Hay algo profundamente tranquilizador en la elaboración de un informe factual. Se tiene toda la información necesaria al alcance de las yemas de los dedos, a la espera de ser perfilada y transformada en algo con sentido. Se cogen los hechos, los rostros y las distintas caras de la verdad, y van puliéndose hasta que empiezan a brillar; luego se trasladan al papel o, como en mi caso, a la pantalla como un ejercicio para el lector. Configuré mi documento para que fuera subiéndose a la red página por página y confirmé mi número de licencia para realizar la subida. Todo aquel que estuviera convencido de que se trataba de una especie de maniobra para encubrir mi muerte, podía denunciar la página en el comité de licencias por apropiación de licencia; eso acabaría con los rumores antes que cualquier otra cosa. Un caso así también nos proporcionaría noticias jugosas.

En cuanto subí la primera página empezaron a llegar correos electrónicos. La mayoría eran mensajes positivos; me felicitaban por seguir con vida y me aseguraban que mis lectores nunca habían dudado de que saldría con vida. Algunos correos, sin embargo, eran menos amistosos, incluido uno que etiqueté para subirlo junto con el artículo de opinión que tenía en mente escribir y que afirmaba que Shaun y yo merecíamos morir a manos de los muertos vivientes, pues unos pecadores como nosotros estábamos a su mismo nivel ético; este correo se ajustaba perfectamente a la realidad que había llevado a Buffy a venderse.

Acababa de subirse la sexta página cuando Shaun se dirigió a mí.

—Becks dice que está verificando las IP. La mayoría parecen codificadas.

—Lo que significa que…

—Lo que significa que no puede rastrearlas.

¡Maldita sea!

—¿Y qué hay de los registros temporales?

—Únicamente demuestran que no fuimos nosotros, ni el senador, pero poco más.
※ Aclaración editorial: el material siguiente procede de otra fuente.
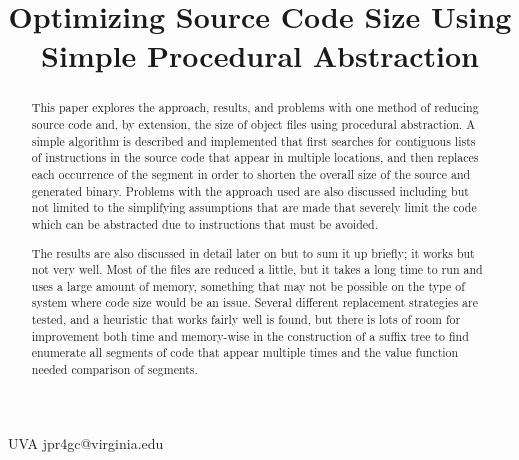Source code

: \documentclass[9pt,nocopyrightspace]{sigplanconf}
\begin{document}
\setlength{\pdfpageheight}{\paperheight}
\setlength{\pdfpagewidth}{\paperwidth}






\title{Optimizing Source Code Size Using Simple Procedural Abstraction}
\subtitle{}

           {UVA}
           {jpr4gc@virginia.edu}

\maketitle

\begin{abstract}
This paper explores the approach, results, and problems with one method of reducing source code and, by extension, the size of object files using procedural abstraction.
A simple algorithm is described and implemented that first searches for contiguous lists of instructions in the source code that appear in multiple locations, and then replaces each occurrence of the segment in order to shorten the overall size of the source and generated binary.
Problems with the approach used are also discussed including but not limited to the simplifying assumptions that are made that severely limit the code which can be abstracted due to instructions that must be avoided.

The results are also discussed in detail later on but to sum it up briefly; it works but not very well.
Most of the files are reduced a little, but it takes a long time to run and uses a large amount of memory, something that may not be possible on the type of system where code size would be an issue.
Several different replacement strategies are tested, and a heuristic that works fairly well is found, but there is lots of room for improvement both time and memory-wise in the construction of a suffix tree to find enumerate all segments of code that appear multiple times and the value function needed comparison of segments.

\end{abstract}
\end{document}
Si sólo nos guiamos por las horas, podría ser hasta la señora Ryman.

¡Maldita sea por dos!

—¿Alguna noticia buena que puedas darme?

Shaun levantó la mirada de la pantalla con una sonrisa de oreja a oreja.

—¿A qué te suena que tengo los códigos de acceso de todos los micrófonos ocultos de Buffy?
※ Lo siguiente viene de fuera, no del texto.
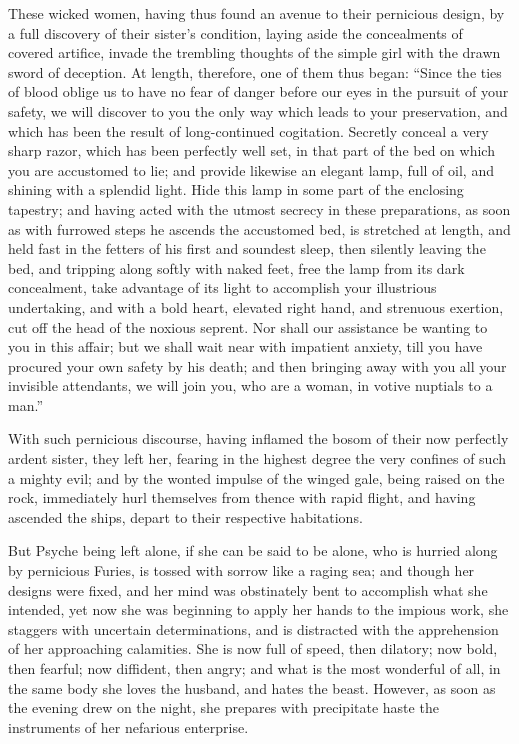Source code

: \documentclass{article}
\begin{document}
These wicked women, having thus found an avenue to their pernicious design, by
a full discovery of their sister's condition, laying aside the concealments of
covered artifice, invade the trembling thoughts of the simple girl with the
drawn sword of deception. At length, therefore, one of them thus began: ``Since
the ties of blood oblige us to have no fear of danger before our eyes in the
pursuit of your safety, we will discover to you the only way which leads to
your preservation, and which has been the result of long-continued cogitation.
Secretly conceal a very sharp razor, which has been perfectly well set, in that
part of the bed on which you are accustomed to lie; and provide likewise an
elegant lamp, full of oil, and shining with a splendid light. Hide this lamp in
some part of the enclosing tapestry; and having acted with the utmost secrecy
in these preparations, as soon as with furrowed steps he ascends the accustomed
bed, is stretched at length, and held fast in the fetters of his first and
soundest sleep, then silently leaving the bed, and tripping along softly with
naked feet, free the lamp from its dark concealment, take advantage of its
light to accomplish your illustrious undertaking, and with a bold heart,
elevated right hand, and strenuous exertion, cut off the head of the noxious
seprent. Nor shall our assistance be wanting to you in this affair; but we
shall wait near with impatient anxiety, till you have procured your own safety
by his death; and then bringing away with you all your invisible attendants, we
will join you, who are a woman, in votive nuptials to a man.''

With such pernicious discourse, having inflamed the bosom of their now
perfectly ardent sister, they left her, fearing in the highest degree the very
confines of such a mighty evil; and by the wonted impulse of the winged gale,
being raised on the rock, immediately hurl themselves from thence with rapid
flight, and having ascended the ships, depart to their respective habitations.

But Psyche being left alone, if she can be said to be alone, who is hurried
along by pernicious Furies, is tossed with sorrow like a raging sea; and though
her designs were fixed, and her mind was obstinately bent to accomplish what
she intended, yet now she was beginning to apply her hands to the impious work,
she staggers with uncertain determinations, and is distracted with the
apprehension of her approaching calamities. She is now full of speed, then
dilatory; now bold, then fearful; now diffident, then angry; and what is the
most wonderful of all, in the same body she loves the husband, and hates the
beast. However, as soon as the evening drew on the night, she prepares with
precipitate haste the instruments of her nefarious enterprise.
\end{document}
—A buenas noticias —respondí. Me habría explayado, pero empezaron a sonar unos pitidos en mi ordenador y una luz parpadeante en la parte inferior de la pantalla que me avisaba de una petición de comunicación urgente. Hice doble clic en la notificación.

El rostro de Mahir apareció en una ventana de vídeo; tenía el pelo alborotado y los ojos desorbitados.

—¿Qué pasa? ¿Qué quieres?

—¡No respondías al teléfono! —le grité, avergonzada antes incluso de acabar la frase. Mahir estaba en la otra punta del mundo; no había forma de que se hubiera hecho una idea de la urgencia de nuestra situación.

—Los ficcionistas de por aquí habían organizado una vigilia y una lectura poética en honor a Buffy. —Se apartó las greñas del rostro—. Asistí para hacer la crónica y me parece que bebí demasiado. —Ahora era él quien parecía abochornado—. Me quedé dormido en cuanto llegué a casa.

—Eso explica que no te enteraras del chivato —dije. Me removí en la silla y pregunté, dirigiéndome a mi hermano—: ¿Shaun, tenemos una copia local de esos archivos?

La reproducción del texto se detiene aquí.